I can tell you what I implemented but it may be too long to really post here. First off I really only do clickstream for user sessions after they have logged into site and have built and tested but not launched yet but site is in beta and should be live soon for you to get better feel for what I am describing. I've implemented two separate forms of clickstream ... lite and heavy. First the lite version
The lite version is only concerned with user page paths and is as follows:
- When the server starts up I create a server session id and a directory which holds all sorts of session forensic data including this clickstream data. At startup I create a user_session_path file in this directory. As a side note I also put the access logs, a periodic telemetry dumps, url profiling data, and nsv variable dumps into this directory.
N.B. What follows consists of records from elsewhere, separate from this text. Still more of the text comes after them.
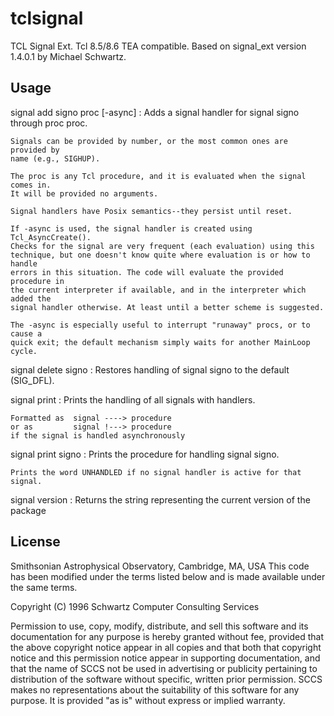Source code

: # tclsignal
TCL Signal Ext. Tcl 8.5/8.6 TEA compatible. Based on signal_ext version 1.4.0.1 by Michael Schwartz.

Usage
-----

signal add signo proc [-async]
:   Adds a signal handler for signal signo through proc proc.

    Signals can be provided by number, or the most common ones are provided by
    name (e.g., SIGHUP).

    The proc is any Tcl procedure, and it is evaluated when the signal comes in.
    It will be provided no arguments.

    Signal handlers have Posix semantics--they persist until reset.

    If -async is used, the signal handler is created using Tcl_AsyncCreate(). 
    Checks for the signal are very frequent (each evaluation) using this
    technique, but one doesn't know quite where evaluation is or how to handle
    errors in this situation. The code will evaluate the provided procedure in 
    the current interpreter if available, and in the interpreter which added the
    signal handler otherwise. At least until a better scheme is suggested.

    The -async is especially useful to interrupt "runaway" procs, or to cause a
    quick exit; the default mechanism simply waits for another MainLoop cycle.

signal delete signo
:    Restores handling of signal signo to the default (SIG_DFL).

signal print 
:   Prints the handling of all signals with handlers.

    Formatted as  signal ----> procedure 
    or as         signal !---> procedure 
    if the signal is handled asynchronously

signal print signo
:   Prints the procedure for handling signal signo.

    Prints the word UNHANDLED if no signal handler is active for that signal.

signal version
:   Returns the string representing the current version of the package

License
-------

Smithsonian Astrophysical Observatory, Cambridge, MA, USA
This code has been modified under the terms listed below and is made
available under the same terms.

Copyright (C) 1996 Schwartz Computer Consulting Services

Permission to use, copy, modify, distribute, and sell this software and its
documentation for any purpose is hereby granted without fee, provided that
the above copyright notice appear in all copies and that both that
copyright notice and this permission notice appear in supporting
documentation, and that the name of SCCS not be used in advertising or
publicity pertaining to distribution of the software without specific,
written prior permission.  SCCS makes no representations about the
suitability of this software for any purpose.  It is provided "as is"
without express or implied warranty.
- When the user logs in I add an nsv variable (user_session_id) to my nsv array user_session_paths.
- At each pageload (I run a preauth filter on all pages) I determine which page the user is on and map to a page/id hash that is loaded also at server startup. I then lappend (page_id, ns_time) to this user_session_path nsv variable.
- When user log out or is auto logged out I append their individ nsv session path array to the file that I created in the server session dir. Also unset the corresponding nsv var
- At server shutdown dump any remaining var using ns_shutdown proc.
You can then parse the session path file into a graph which represents user paths. I keep a database copy of the individual graphs and a cumulative graph that holds prev/next data. You can then see all pages before / after and the time between pages can be delved into. This is not necessarily a links to/from because a user can have multiple browser windows open and may switch between.
Thats the lite version the heavy version is much more detailed and contains about 40 different db tables. If you want I can post short descript of it or email you.
Best Regards,